AA/Skhirat (Maroc)/ Khalid Mejdoub
L’émissaire de l'ONU en Libye, Bernardino Leon, a déclaré, vendredi, qu’une solution à la crise libyenne sera trouvée au cours des deux prochaines semaines, soulignant que des noms de personnalités seront proposés, au cours de la semaine prochaine, pour assumer les responsabilités de chef du gouvernement d’unité nationale.
Leon a affirmé, lors d’une conférence de presse tenue vendredi, dans la ville marocaine de Skhirat, en marge du dialogue libyen, la nécessité d'accélérer le processus pour parvenir à une solution à la crise, en raison de la situation alarmante dans le pays.
Il a ajouté: «Nous avons examiné, au cours de la réunion de vendredi, le processus de sélection des noms pour le poste de chef du prochain gouvernement libyen. Ces noms seront présentés au cours de la semaine prochaine. Ils seront soumis au Parlement [de Tobrouk], au Congrès national général, puis aux autres participants du dialogue libyen».
D'autre part, Fathi Bachagha, qui boycotte le Parlement de Tobrouk, a affirmé que des noms seront proposés pour les responsabilités du prochain chef du gouvernement libyen, et pour les postes de deux de ses adjoints, lors d'une nouvelle tournée du dialogue, qui se tiendra à Genève, mercredi prochain.
De son côté, Taoufiq Chouhaibi, participant indépendant au dialogue, a indiqué qu’une nouvelle tournée du dialogue se tiendra mercredi prochain à Genève, et encore une autre, la semaine d’après, à Skhirat.
Chouhaibi a appelé le Congrès national général à se joindre au dialogue, déclarant s’attendre à ce que le gouvernement soit formé avant le 20 septembre, d’autant plus que des noms de personnalités seront proposés dès mercredi prochain, pour le poste de chef du gouvernement libyen.

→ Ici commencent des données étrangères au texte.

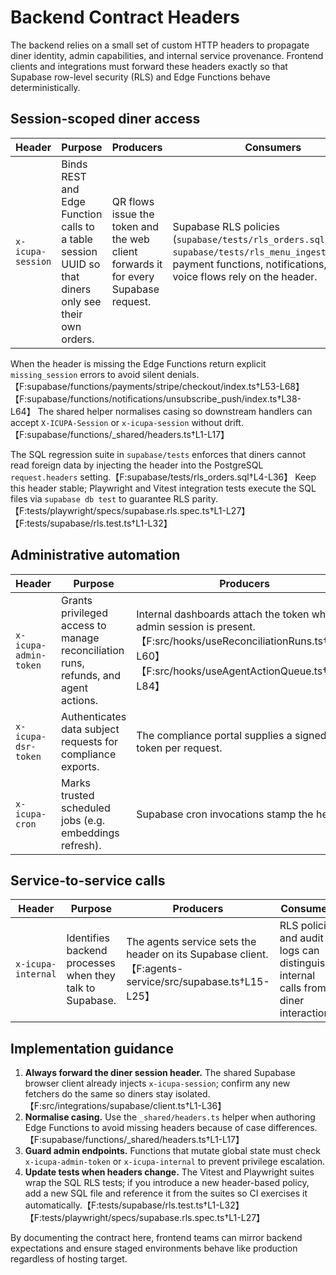 # Backend Contract Headers

The backend relies on a small set of custom HTTP headers to propagate diner identity, admin capabilities, and internal service provenance. Frontend clients and integrations must forward these headers exactly so that Supabase row-level security (RLS) and Edge Functions behave deterministically.

## Session-scoped diner access

| Header | Purpose | Producers | Consumers |
| --- | --- | --- | --- |
| `x-icupa-session` | Binds REST and Edge Function calls to a table session UUID so that diners only see their own orders. | QR flows issue the token and the web client forwards it for every Supabase request. | Supabase RLS policies (`supabase/tests/rls_orders.sql`, `supabase/tests/rls_menu_ingestions.sql`), payment functions, notifications, and voice flows rely on the header. |

When the header is missing the Edge Functions return explicit `missing_session` errors to avoid silent denials.【F:supabase/functions/payments/stripe/checkout/index.ts†L53-L68】【F:supabase/functions/notifications/unsubscribe_push/index.ts†L38-L64】 The shared helper normalises casing so downstream handlers can accept `X-ICUPA-Session` or `x-icupa-session` without drift.【F:supabase/functions/_shared/headers.ts†L1-L17】

The SQL regression suite in `supabase/tests` enforces that diners cannot read foreign data by injecting the header into the PostgreSQL `request.headers` setting.【F:supabase/tests/rls_orders.sql†L4-L36】 Keep this header stable; Playwright and Vitest integration tests execute the SQL files via `supabase db test` to guarantee RLS parity.【F:tests/playwright/specs/supabase.rls.spec.ts†L1-L27】【F:tests/supabase/rls.test.ts†L1-L32】

## Administrative automation

| Header | Purpose | Producers | Consumers |
| --- | --- | --- | --- |
| `x-icupa-admin-token` | Grants privileged access to manage reconciliation runs, refunds, and agent actions. | Internal dashboards attach the token when an admin session is present.【F:src/hooks/useReconciliationRuns.ts†L20-L60】【F:src/hooks/useAgentActionQueue.ts†L60-L84】 | Edge Functions validate the token before mutating protected resources.【F:supabase/functions/admin/agent_actions/index.ts†L189-L210】【F:supabase/functions/payments/refund/index.ts†L21-L30】 |
| `x-icupa-dsr-token` | Authenticates data subject requests for compliance exports. | The compliance portal supplies a signed token per request. | The DSR Edge Function rejects calls without the header.【F:supabase/functions/compliance/dsr/index.ts†L24-L42】 |
| `x-icupa-cron` | Marks trusted scheduled jobs (e.g. embeddings refresh). | Supabase cron invocations stamp the header. | Security definer functions check the header before executing.【F:supabase/migrations/20240221000000_phase1_embedding_cron.sql†L49-L68】 |

## Service-to-service calls

| Header | Purpose | Producers | Consumers |
| --- | --- | --- | --- |
| `x-icupa-internal` | Identifies backend processes when they talk to Supabase. | The agents service sets the header on its Supabase client.【F:agents-service/src/supabase.ts†L15-L25】 | RLS policies and audit logs can distinguish internal calls from diner interactions. |

## Implementation guidance

1. **Always forward the diner session header.** The shared Supabase browser client already injects `x-icupa-session`; confirm any new fetchers do the same so diners stay isolated.【F:src/integrations/supabase/client.ts†L1-L36】
2. **Normalise casing.** Use the `_shared/headers.ts` helper when authoring Edge Functions to avoid missing headers because of case differences.【F:supabase/functions/_shared/headers.ts†L1-L17】
3. **Guard admin endpoints.** Functions that mutate global state must check `x-icupa-admin-token` or `x-icupa-internal` to prevent privilege escalation.
4. **Update tests when headers change.** The Vitest and Playwright suites wrap the SQL RLS tests; if you introduce a new header-based policy, add a new SQL file and reference it from the suites so CI exercises it automatically.【F:tests/supabase/rls.test.ts†L1-L32】【F:tests/playwright/specs/supabase.rls.spec.ts†L1-L27】

By documenting the contract here, frontend teams can mirror backend expectations and ensure staged environments behave like production regardless of hosting target.
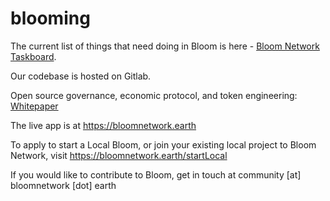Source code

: # blooming

The current list of things that need doing in Bloom is here - [Bloom Network Taskboard](https://tattered-wishbone-f99.notion.site/7e807c4258384f208c9f274ad89e54d2?v=678c717165874438a9d73977b2609b08).

Our codebase is hosted on Gitlab.

Open source governance, economic protocol, and token engineering: [Whitepaper](https://drive.google.com/file/d/1xZFoS7EHlmPfnAKAOHdbK0FTHBMSrItO/view?usp=sharing)

The live app is at https://bloomnetwork.earth

To apply to start a Local Bloom, or join your existing local project to Bloom Network, visit https://bloomnetwork.earth/startLocal

If you would like to contribute to Bloom, get in touch at community [at] bloomnetwork [dot] earth
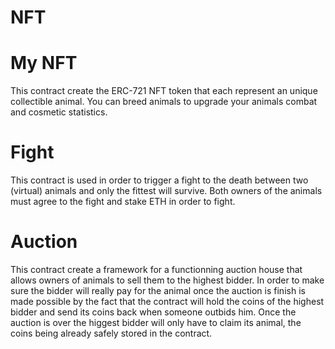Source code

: # NFT

# My NFT

This contract create the ERC-721 NFT token that each represent an unique collectible animal. You can breed animals to upgrade your animals combat and cosmetic statistics.

# Fight

This contract is used in order to trigger a fight to the death between two (virtual) animals and only the fittest will survive. Both owners of the animals must agree to the fight and stake ETH in order to fight.

# Auction

This contract create a framework for a functionning auction house that allows owners of animals to sell them to the highest bidder. In order to make sure the bidder will really pay for the animal once the auction is finish is made possible by the fact that the contract will hold the coins of the highest bidder and send its coins back when someone outbids him. Once the auction is over the higgest bidder will only have to claim its animal, the coins being already safely stored in the contract.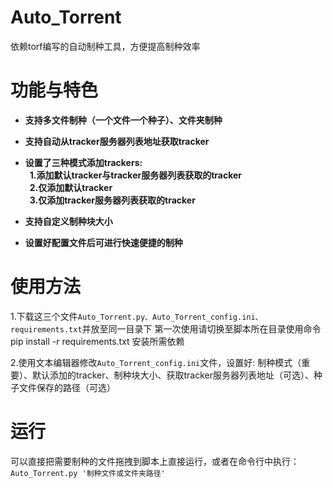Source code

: # Auto_Torrent

依赖torf编写的自动制种工具，方便提高制种效率

# 功能与特色
- **支持多文件制种（一个文件一个种子）、文件夹制种**

- **支持自动从tracker服务器列表地址获取tracker**

- **设置了三种模式添加trackers:**
\
&ensp;**1.添加默认tracker与tracker服务器列表获取的tracker**\
&ensp;**2.仅添加默认tracker**\
&ensp;**3.仅添加tracker服务器列表获取的tracker**

- **支持自定义制种块大小**

- **设置好配置文件后可进行快速便捷的制种**

# 使用方法

1.下载这三个文件`Auto_Torrent.py、Auto_Torrent_config.ini、requirements.txt`并放至同一目录下
   第一次使用请切换至脚本所在目录使用命令pip install -r requirements.txt 安装所需依赖
  
2.使用文本编辑器修改`Auto_Torrent_config.ini`文件，设置好: 制种模式（重要）、默认添加的tracker、制种块大小、获取tracker服务器列表地址（可选）、种子文件保存的路径（可选）

# 运行
可以直接把需要制种的文件拖拽到脚本上直接运行，或者在命令行中执行： `Auto_Torrent.py '制种文件或文件夹路径'`
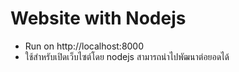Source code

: # Website with Nodejs
- Run on http://localhost:8000
- ใช้สำหรับเปิดเว็บไซต์โดย nodejs สามารถนำไปพัฒนาต่อยอดได้
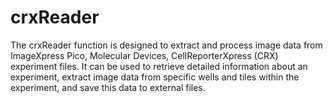 # crxReader
The crxReader function is designed to extract and process image data from ImageXpress Pico, Molecular Devices, CellReporterXpress (CRX) experiment files. It can be used to retrieve detailed information about an experiment, extract image data from specific wells and tiles within the experiment, and save this data to external files.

Un nouveau cycle du dialogue politique libyen a démarré, jeudi, dans la ville marocaine de Skhirat, sous la supervision de la Mission d'appui des Nations Unies en Libye, malgré l'absence de Congrès national général.
Deux autorités se disputent le pouvoir en Libye: Le gouvernement provisoire issu du Parlement de Tobrouk et siégeant à al-Beïda (Est), et le gouvernement de Salut issu du Congrès National Général et siégeant à Tripoli (ouest).